Feeling a draft

Congress should at least think about a lawmaker's proposal to reinstate the military draft.

Rep. Charles B. Rangel of Harlem, N.Y., the ranking Democrat on the House Ways and Means Committee, has called for a return to a military draft. Neither President Bush nor Congress will take this unpopular step, of course, in the current run-up to the 2004 presidential election. But Congress should respond to Rangel's call by at least thinking about how our military force should be changed to meet the new and unforeseen demands of the post-9/11 world.

As Rangel rightly pointed out, who should bear the burden of defending the nation is a life-and-death question. You would never know this, though, from what senators and representatives spend most of their time talking about when they discuss national defense. Mostly, they wail about their home states not getting enough money for weapons-building factories, or about their need for more homeland security money to protect their local bridges and airports against terrorists.

Politicians worry most about greasing the squeaky wheels, especially the loudest ones. But they don't hear much squeaking from the all-volunteer military because most of them are personally no more connected to today's military than French politicians were connected to their Foreign Legion of old. Rangel made this point tellingly in his December 31 op-ed piece in The New York Times, writing: "The Congress that voted overwhelmingly to allow the use of force in Iraq includes only one member who has a child in the enlisted ranks of the military-just a few more have children who are officers." The Korean War veteran could have added that, according to the Military Officers Association of America, only 35 percent of senators and 27 percent of representatives in this Congress have ever served in the military.

The draft got a bad name during the Vietnam War.

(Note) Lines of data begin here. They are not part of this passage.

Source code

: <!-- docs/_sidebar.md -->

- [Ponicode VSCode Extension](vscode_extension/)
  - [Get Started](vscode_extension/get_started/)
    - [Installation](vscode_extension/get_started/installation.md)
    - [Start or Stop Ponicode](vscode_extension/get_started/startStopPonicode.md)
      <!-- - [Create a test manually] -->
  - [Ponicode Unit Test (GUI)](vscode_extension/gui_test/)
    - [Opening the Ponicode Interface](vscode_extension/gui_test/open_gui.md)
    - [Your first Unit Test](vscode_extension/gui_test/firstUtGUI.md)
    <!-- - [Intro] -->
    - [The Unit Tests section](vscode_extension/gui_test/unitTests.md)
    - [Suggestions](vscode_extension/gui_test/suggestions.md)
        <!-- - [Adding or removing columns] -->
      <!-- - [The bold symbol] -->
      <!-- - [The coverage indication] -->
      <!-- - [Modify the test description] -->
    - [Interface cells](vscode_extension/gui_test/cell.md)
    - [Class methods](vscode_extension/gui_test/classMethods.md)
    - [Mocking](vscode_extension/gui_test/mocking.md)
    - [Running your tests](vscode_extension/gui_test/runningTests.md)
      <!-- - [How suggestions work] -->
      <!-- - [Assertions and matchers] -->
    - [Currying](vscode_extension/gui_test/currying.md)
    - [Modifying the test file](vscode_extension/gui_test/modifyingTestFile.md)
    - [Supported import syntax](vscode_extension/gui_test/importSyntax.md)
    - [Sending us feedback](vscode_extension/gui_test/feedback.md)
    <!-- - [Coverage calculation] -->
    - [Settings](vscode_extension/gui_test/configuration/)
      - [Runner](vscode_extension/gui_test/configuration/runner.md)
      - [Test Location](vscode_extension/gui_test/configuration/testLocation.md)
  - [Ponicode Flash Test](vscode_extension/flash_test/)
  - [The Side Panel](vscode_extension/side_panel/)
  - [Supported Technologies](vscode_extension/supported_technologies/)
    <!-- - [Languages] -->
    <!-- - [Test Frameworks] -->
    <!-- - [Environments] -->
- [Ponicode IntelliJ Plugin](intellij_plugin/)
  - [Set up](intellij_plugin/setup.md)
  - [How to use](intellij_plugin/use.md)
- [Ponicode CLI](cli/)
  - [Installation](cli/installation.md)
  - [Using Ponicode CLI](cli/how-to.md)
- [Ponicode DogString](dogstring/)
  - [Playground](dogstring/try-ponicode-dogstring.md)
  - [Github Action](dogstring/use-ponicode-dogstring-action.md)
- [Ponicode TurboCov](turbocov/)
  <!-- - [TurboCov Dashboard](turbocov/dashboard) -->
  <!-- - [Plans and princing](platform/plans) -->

And deservedly so. The well-connected could escape serving at all or could at least find a safe berth at home. Vice President Cheney is among the tens of thousands who got exempted, and President Bush is one of those who stayed home as a flier in the Air National Guard. But that doesn't mean that the draft has to be unfair or that Rangel is wrong in trying to reinstill a sense of obligation to defend the country.

Congress should use Rangel's political incorrectness as a takeoff point for examining the old system of conscription and fixing its inequities. My own idea is that young people should still be encouraged to join the Army, Navy, Air Force, Marine Corps, and Coast Guard through the use of a limited recruiting budget. But when the services cannot fill their ranks with high-quality volunteers, they should be able to turn to a draft that would allow no exemptions. Every 18-year-old, male and female, would be subject to being drafted by lottery for 18 months of service. The physically unfit and the conscientious objectors whose lottery numbers were called would serve 18 months in some other form of national service. There would be no exemptions for anybody whose number was drawn out of the hat.

Congress should also take a hard look at today's mismatch of demands placed on our active-duty troops and our reservists. If terrorists were to mount attacks with weapons of mass destruction in several American cities simultaneously, perhaps in retaliation for a U.S. invasion of Iraq, who would control the panic, stop the looters, and tend to those stricken by poison gas or deadly germs? Local police and firefighters would be overwhelmed. And the governors might have no National Guardsmen because they would all be overseas, backing up the active force.

John R. Brinkerhoff, a retired Army colonel who was a civilian manpower executive at the Pentagon and an associate director at the Federal Emergency Management Agency, is among the many experts worrying about that scenario. "Thousands of armed, disciplined, trained soldiers will be needed to preserve order" and to augment the local and state police, he contends. "The time is now to revive state guards," which would be composed of volunteers and reserved exclusively for a governor's use. The National Guard put state guards out of business in most states. But to Brinkerhoff and others looking at America's new military manpower needs, two things-9/11 and Bush's efforts to be the world's policeman-have given fresh appeal to the concept of state militias.

Congress should also address the possibility that National Guardsmen and reservists will start quitting their units in droves because call-ups have interrupted their lives too many times. And their civilian employers might be getting fed up, too.

Bush and Defense Secretary Donald Rumsfeld have already dismissed Rangel's idea about resuming draft calls, declaring that the all-volunteer military is in great shape. But it would be foolish to assume that this rosy picture is permanent. Recruiting for the military is always easier when jobs are hard to come by, as is the case in today's ailing economy.

It's also time for Congress, which under the Constitution must provide for the common defense, to think about the unthinkable: America's sons and daughters in uniform dying horrible deaths from the poor man's armaments of choice-chemical and biological weapons. Suicidal zealots and Bush's doctrine of pre-emption have increased the odds of this happening. This prospect, as much as we don't want to confront it, is another reason that Rangel's question of who among us should be put in harm's way is both timely and urgent.